Descriptive statistics

Non-parametrics

Introduction

In this module, Stata will mainly be used to demonstrate the various procedures. However, nearly all main statistical packages, such as SPSS and SAS can undertake the same analyses. Many statistical tests make the assumption
that the variable of interest, or dependent variable, has a normal (bell-shaped) distribution.  How can we tell if the variable is normally distributed?  The data below are the SF-36 physical health scores for 205 military recruits. The SF-36 scales range from 0 (poorest quality of life) to 1 (best quality of life).

  

The distribution clearly looks skewed with a long left-hand detail.  This is quite typical of quality of life measures, where the majority of people have a good quality of life.

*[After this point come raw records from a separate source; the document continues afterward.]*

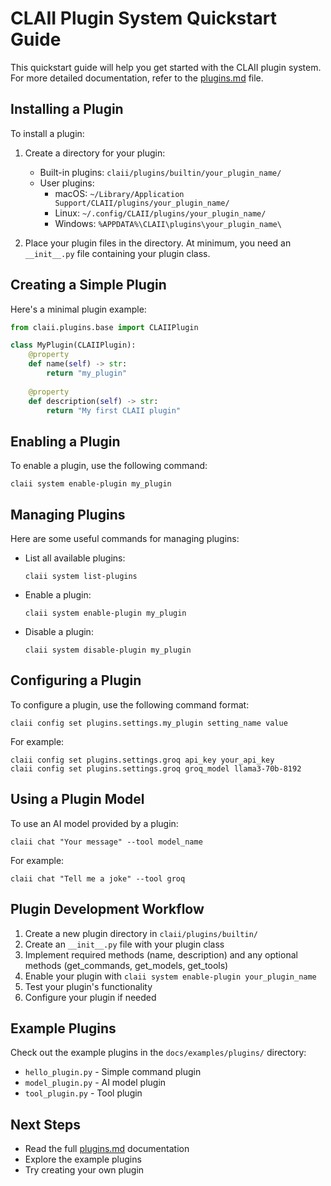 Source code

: # CLAII Plugin System Quickstart Guide

This quickstart guide will help you get started with the CLAII plugin system. For more detailed documentation, refer to the [plugins.md](plugins.md) file.

## Installing a Plugin

To install a plugin:

1. Create a directory for your plugin:
   - Built-in plugins: `claii/plugins/builtin/your_plugin_name/`
   - User plugins: 
     - macOS: `~/Library/Application Support/CLAII/plugins/your_plugin_name/`
     - Linux: `~/.config/CLAII/plugins/your_plugin_name/`
     - Windows: `%APPDATA%\CLAII\plugins\your_plugin_name\`

2. Place your plugin files in the directory. At minimum, you need an `__init__.py` file containing your plugin class.

## Creating a Simple Plugin

Here's a minimal plugin example:

```python
from claii.plugins.base import CLAIIPlugin

class MyPlugin(CLAIIPlugin):
    @property
    def name(self) -> str:
        return "my_plugin"
    
    @property
    def description(self) -> str:
        return "My first CLAII plugin"
```

## Enabling a Plugin

To enable a plugin, use the following command:

```
claii system enable-plugin my_plugin
```

## Managing Plugins

Here are some useful commands for managing plugins:

- List all available plugins:
  ```
  claii system list-plugins
  ```

- Enable a plugin:
  ```
  claii system enable-plugin my_plugin
  ```

- Disable a plugin:
  ```
  claii system disable-plugin my_plugin
  ```

## Configuring a Plugin

To configure a plugin, use the following command format:

```
claii config set plugins.settings.my_plugin setting_name value
```

For example:

```
claii config set plugins.settings.groq api_key your_api_key
claii config set plugins.settings.groq groq_model llama3-70b-8192
```

## Using a Plugin Model

To use an AI model provided by a plugin:

```
claii chat "Your message" --tool model_name
```

For example:

```
claii chat "Tell me a joke" --tool groq
```

## Plugin Development Workflow

1. Create a new plugin directory in `claii/plugins/builtin/`
2. Create an `__init__.py` file with your plugin class
3. Implement required methods (name, description) and any optional methods (get_commands, get_models, get_tools)
4. Enable your plugin with `claii system enable-plugin your_plugin_name`
5. Test your plugin's functionality
6. Configure your plugin if needed

## Example Plugins

Check out the example plugins in the `docs/examples/plugins/` directory:

- `hello_plugin.py` - Simple command plugin
- `model_plugin.py` - AI model plugin
- `tool_plugin.py` - Tool plugin

## Next Steps

- Read the full [plugins.md](plugins.md) documentation
- Explore the example plugins
- Try creating your own plugin  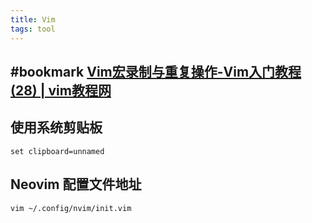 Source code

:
 ```yaml
---
title: Vim
tags: tool
---
```


## #bookmark [Vim宏录制与重复操作-Vim入门教程(28) | vim教程网](https://vimjc.com/vim-recording.html)
## 使用系统剪贴板
`set clipboard=unnamed`
## Neovim 配置文件地址
`vim ~/.config/nvim/init.vim` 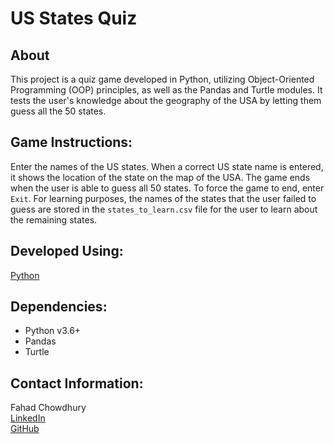 # **US States Quiz**
## About
This project is a quiz game developed in Python, utilizing Object-Oriented Programming (OOP) principles, as well as the Pandas and Turtle modules. It tests the user's knowledge about the geography of the USA by letting them guess all the 50 states.

## Game Instructions:
Enter the names of the US states. When a correct US state name is entered, it shows the location of the state on the map of the USA. The game ends when the user is able to guess all 50 states. To force the game to end, enter ```Exit```. For learning purposes, the names of the states that the user failed to guess are stored in the ```states_to_learn.csv``` file for the user to learn about the remaining states.

## Developed Using:
[Python](https://www.python.org/)

## Dependencies:
- Python v3.6+
- Pandas
- Turtle

## Contact Information:
Fahad Chowdhury\
[LinkedIn](https://www.linkedin.com/in/fahad-chowdhury-fi)\
[GitHub](https://github.com/Fahad-Chowdhury)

We can have a quick look at the shape of the distribution, by creating a histogram. We do this in Stata using the histogram procedure.

hist phy_b

This quite clearly shows the long left-hand tail.

 

We can also get a smoother quick look at the distribution, using the Stata kdensity command.

kdensity phy_b

The long left-hand tail is even clearer.
 

A final quick check on the shape of the distribution, is by undertaking a box plot. We use the graph box procedure in Stata to do this.

graph box phy_b

In the box plot, the centre line is the median. For a normal distribution, it should be in the centre of the shaded area.  The two horizontal lines at the edge of the shaded area represent the 25th and 75th percentile. The two extreme horizontal lines are called the lower and upper adjacent values.  They are 1.5 iqr (interquartile range) away from the 25th and 75th percentiles. Finally, the dots represent outliers.

 Test of symmetry

The normal distribution is symmetrical about the mean, so the first thing we can do is check to see if our distribution is symmetrical. This is easily done in Stata using the symplot procedure.

symplot phy_b

A symmetry plot graphs the distance above the median for the i-th value against the distance below the median for the i-th value. A variable that is symmetric would have points that lie on the diagonal line.  Clearly, this is not the case for our data.

Normal quantile plot

 A normal quantile plot graphs the quantiles of a variable against the quantiles of a normal distribution. We ask for it using the Stata qnorm procedure.

qnorm phy_b  

qnorm is sensitive to non-normality near the tails, and we see considerable deviations from the diagonal line in the tails.

 

Standardised normal probability (Q-Q) plot

In a standardized normal probability plot, the sorted data are plotted vs. values selected to make the resulting image look close to a straight line if the data are approximately normally distributed. We use the Stata pnorm procedure to obtain this plot.

pnorm phy_b

        

The standardized normal probability plot is sensitive to deviations from normality nearer to the centre of the distribution. We again see some departure from the diagonal line near the centre. 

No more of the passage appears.